What does the backward() function do?

I have two networks, “net1” and "net2"
Let us say “loss1” and “loss2” represents the loss function of “net1” and “net2” classifier’s loss.
lets say “optimizer1” and “optimizer2” are the optimizers of both networks.

“net2” is a pretrained network and I want to backprop the (gradients of) the loss of “net2” into “net1”.
loss1=…some loss defined
So, loss1 = loss1 + loss2 (lets say that loss2 was defined initially)

So I do
loss1.backward(retain_graph=True) #what happens when I write this

What is the difference between backward() and step() ???

If I do not write loss1.backward() what will happen ??
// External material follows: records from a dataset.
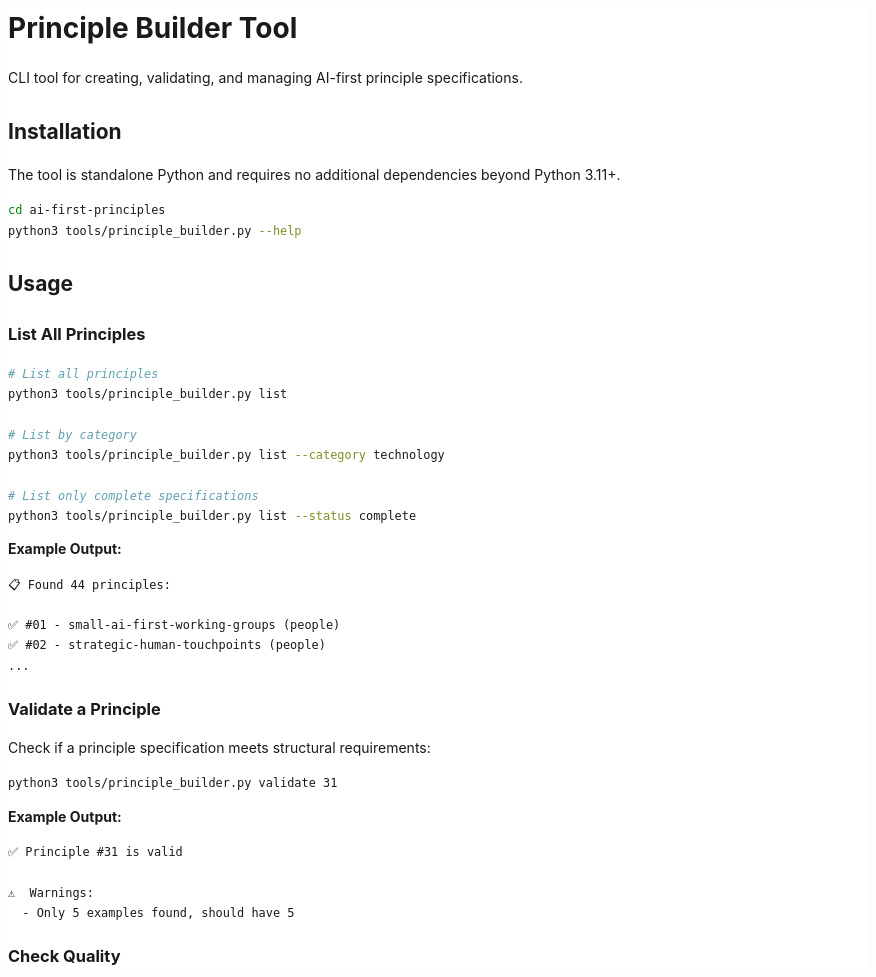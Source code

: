 # Principle Builder Tool

CLI tool for creating, validating, and managing AI-first principle specifications.

## Installation

The tool is standalone Python and requires no additional dependencies beyond Python 3.11+.

```bash
cd ai-first-principles
python3 tools/principle_builder.py --help
```

## Usage

### List All Principles

```bash
# List all principles
python3 tools/principle_builder.py list

# List by category
python3 tools/principle_builder.py list --category technology

# List only complete specifications
python3 tools/principle_builder.py list --status complete
```

**Example Output:**
```
📋 Found 44 principles:

✅ #01 - small-ai-first-working-groups (people)
✅ #02 - strategic-human-touchpoints (people)
...
```

### Validate a Principle

Check if a principle specification meets structural requirements:

```bash
python3 tools/principle_builder.py validate 31
```

**Example Output:**
```
✅ Principle #31 is valid

⚠️  Warnings:
  - Only 5 examples found, should have 5
```

### Check Quality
loss.backward() computes dloss/dx for every parameter x which has requires_grad=True. These are accumulated into x.grad for every parameter x. In pseudo-code:

x.grad += dloss/dx

optimizer.step updates the value of x using the gradient x.grad. For example, the SGD optimizer performs:

x += -lr * x.grad

optimizer.zero_grad() clears x.grad for every parameter x in the optimizer. It’s important to call this before loss.backward(), otherwise you’ll accumulate the gradients from multiple passes.

If you have multiple losses (loss1, loss2) you can sum them and then call backwards once:

loss3 = loss1 + loss2

Hi @colesbury, thanks for your illustration.

I have one more question. Lets say I want to backprop “loss3” into “net1” and do not want to backprop “loss 2” to “net2”. In that case I should not write


I should only write

loss3 = loss1 + loss2
loss3.backward(). RIGHT ??

In case I have written loss2.backward() and have not written optimizer2.step(), will that affect my gradients when I compute loss3.backward(). ???

Does backward update the weights, if we do not use optimizer?

1 Like

no it just computes gradients

1 Like

Very clear explaination!. If I have two losses:loss1 get data from dataloader1 with batch size of 4, while loss2 get data from loader2 with batch size of 4. Then what is batch size of loss=loss1+loss2? Is it 4 or 8? The code likes



No, it does not. Update happens only when you call step().

I was reading here that:

In the next iteration, a fresh new graph is created and ready for back-propagation.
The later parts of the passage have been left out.